Since studying at the Prado museum in Madrid after university, the 35-year-old artist based in Hastings has been hooked on history paintings, and has built a reputation for his portraits inspired by Old Masters, from Velázquez to Rembrandt.
“I could probably do 20 different pieces of work using the same painting as a starting point,” says Wood-Evans. “I try hard not to make a really poor copy of a great painting. I want to make them different."
With their textured surfaces, drips and smudges, Wood-Evans’ interpretations mix contemporary and classic styles, and cast the storied paintings they reference in a new light. As a result, they highlight the influence of Old Masters in today’s art. “All these images have been around so long, they’re almost part of our subconscious,” he says. “The fact that a couple of hundred years of modern art have been and gone, that finds its way into the paintings that I make through the techniques. That’s what gives them a contemporary feel.”
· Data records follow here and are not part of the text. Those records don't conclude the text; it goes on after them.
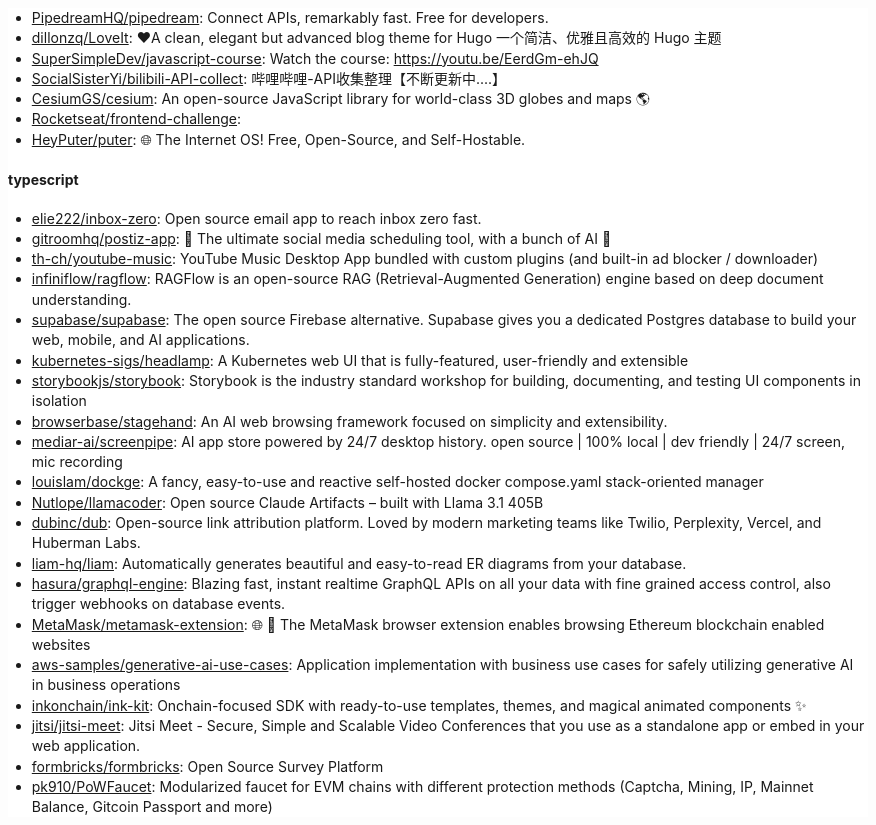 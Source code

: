* [PipedreamHQ/pipedream](https://github.com/PipedreamHQ/pipedream): Connect APIs, remarkably fast. Free for developers.
* [dillonzq/LoveIt](https://github.com/dillonzq/LoveIt): ❤️A clean, elegant but advanced blog theme for Hugo 一个简洁、优雅且高效的 Hugo 主题
* [SuperSimpleDev/javascript-course](https://github.com/SuperSimpleDev/javascript-course): Watch the course: https://youtu.be/EerdGm-ehJQ
* [SocialSisterYi/bilibili-API-collect](https://github.com/SocialSisterYi/bilibili-API-collect): 哔哩哔哩-API收集整理【不断更新中....】
* [CesiumGS/cesium](https://github.com/CesiumGS/cesium): An open-source JavaScript library for world-class 3D globes and maps 🌎
* [Rocketseat/frontend-challenge](https://github.com/Rocketseat/frontend-challenge): 
* [HeyPuter/puter](https://github.com/HeyPuter/puter): 🌐 The Internet OS! Free, Open-Source, and Self-Hostable.

#### typescript
* [elie222/inbox-zero](https://github.com/elie222/inbox-zero): Open source email app to reach inbox zero fast.
* [gitroomhq/postiz-app](https://github.com/gitroomhq/postiz-app): 📨 The ultimate social media scheduling tool, with a bunch of AI 🤖
* [th-ch/youtube-music](https://github.com/th-ch/youtube-music): YouTube Music Desktop App bundled with custom plugins (and built-in ad blocker / downloader)
* [infiniflow/ragflow](https://github.com/infiniflow/ragflow): RAGFlow is an open-source RAG (Retrieval-Augmented Generation) engine based on deep document understanding.
* [supabase/supabase](https://github.com/supabase/supabase): The open source Firebase alternative. Supabase gives you a dedicated Postgres database to build your web, mobile, and AI applications.
* [kubernetes-sigs/headlamp](https://github.com/kubernetes-sigs/headlamp): A Kubernetes web UI that is fully-featured, user-friendly and extensible
* [storybookjs/storybook](https://github.com/storybookjs/storybook): Storybook is the industry standard workshop for building, documenting, and testing UI components in isolation
* [browserbase/stagehand](https://github.com/browserbase/stagehand): An AI web browsing framework focused on simplicity and extensibility.
* [mediar-ai/screenpipe](https://github.com/mediar-ai/screenpipe): AI app store powered by 24/7 desktop history. open source | 100% local | dev friendly | 24/7 screen, mic recording
* [louislam/dockge](https://github.com/louislam/dockge): A fancy, easy-to-use and reactive self-hosted docker compose.yaml stack-oriented manager
* [Nutlope/llamacoder](https://github.com/Nutlope/llamacoder): Open source Claude Artifacts – built with Llama 3.1 405B
* [dubinc/dub](https://github.com/dubinc/dub): Open-source link attribution platform. Loved by modern marketing teams like Twilio, Perplexity, Vercel, and Huberman Labs.
* [liam-hq/liam](https://github.com/liam-hq/liam): Automatically generates beautiful and easy-to-read ER diagrams from your database.
* [hasura/graphql-engine](https://github.com/hasura/graphql-engine): Blazing fast, instant realtime GraphQL APIs on all your data with fine grained access control, also trigger webhooks on database events.
* [MetaMask/metamask-extension](https://github.com/MetaMask/metamask-extension): 🌐 🔌 The MetaMask browser extension enables browsing Ethereum blockchain enabled websites
* [aws-samples/generative-ai-use-cases](https://github.com/aws-samples/generative-ai-use-cases): Application implementation with business use cases for safely utilizing generative AI in business operations
* [inkonchain/ink-kit](https://github.com/inkonchain/ink-kit): Onchain-focused SDK with ready-to-use templates, themes, and magical animated components ✨
* [jitsi/jitsi-meet](https://github.com/jitsi/jitsi-meet): Jitsi Meet - Secure, Simple and Scalable Video Conferences that you use as a standalone app or embed in your web application.
* [formbricks/formbricks](https://github.com/formbricks/formbricks): Open Source Survey Platform
* [pk910/PoWFaucet](https://github.com/pk910/PoWFaucet): Modularized faucet for EVM chains with different protection methods (Captcha, Mining, IP, Mainnet Balance, Gitcoin Passport and more)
In a series of new work, Wood-Evans turns his attention to British painters from the 1700s. His latest paintings darken the mood of portraits by artists like Sir Joshua Reynolds and Sir Henry Raeburn. Their heroic images of admirals and generals, and decadent paintings of women in their finery are all boldly reimagined. “Paintings of this time take such a proud stance; they have incredible presence,” the artist explains. “What I’ve tried to do is scrape away some of that gloss and make them slightly more haunting.” These will make up the bulk of his debut solo exhibition in London later this summer, the title of which is also lifted from the artist writings of Reynolds. “Nothing can come from nothing,” the 18th century painter famously said.
“I think, like every artist does, you take a little bit of something from everywhere,” says Wood-Evans. “The more I study these paintings, the more I find out what I’m about.”
Jake Wood-Evans: Subjection and Discipline will be on show 19 August – 11 September at Unit London.